YOUR OBJECTIVE: All lines below containing "bowing" are to be listed.

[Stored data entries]
⟨

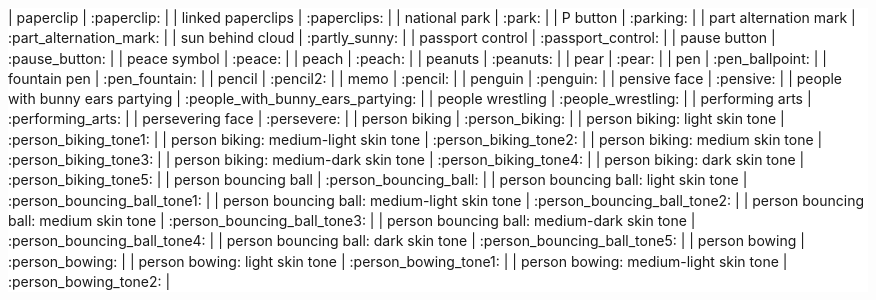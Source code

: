| paperclip | \:paperclip\: |
| linked paperclips | \:paperclips\: |
| national park | \:park\: |
| P button | \:parking\: |
| part alternation mark | \:part_alternation_mark\: |
| sun behind cloud | \:partly_sunny\: |
| passport control | \:passport_control\: |
| pause button | \:pause_button\: |
| peace symbol | \:peace\: |
| peach | \:peach\: |
| peanuts | \:peanuts\: |
| pear | \:pear\: |
| pen | \:pen_ballpoint\: |
| fountain pen | \:pen_fountain\: |
| pencil | \:pencil2\: |
| memo | \:pencil\: |
| penguin | \:penguin\: |
| pensive face | \:pensive\: |
| people with bunny ears partying | \:people_with_bunny_ears_partying\: |
| people wrestling | \:people_wrestling\: |
| performing arts | \:performing_arts\: |
| persevering face | \:persevere\: |
| person biking | \:person_biking\: |
| person biking: light skin tone | \:person_biking_tone1\: |
| person biking: medium-light skin tone | \:person_biking_tone2\: |
| person biking: medium skin tone | \:person_biking_tone3\: |
| person biking: medium-dark skin tone | \:person_biking_tone4\: |
| person biking: dark skin tone | \:person_biking_tone5\: |
| person bouncing ball | \:person_bouncing_ball\: |
| person bouncing ball: light skin tone | \:person_bouncing_ball_tone1\: |
| person bouncing ball: medium-light skin tone | \:person_bouncing_ball_tone2\: |
| person bouncing ball: medium skin tone | \:person_bouncing_ball_tone3\: |
| person bouncing ball: medium-dark skin tone | \:person_bouncing_ball_tone4\: |
| person bouncing ball: dark skin tone | \:person_bouncing_ball_tone5\: |
| person bowing | \:person_bowing\: |
| person bowing: light skin tone | \:person_bowing_tone1\: |
| person bowing: medium-light skin tone | \:person_bowing_tone2\: |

⟩

EXERCISE RESULT:
| person bowing | \:person_bowing\: |
| person bowing: light skin tone | \:person_bowing_tone1\: |
| person bowing: medium-light skin tone | \:person_bowing_tone2\: |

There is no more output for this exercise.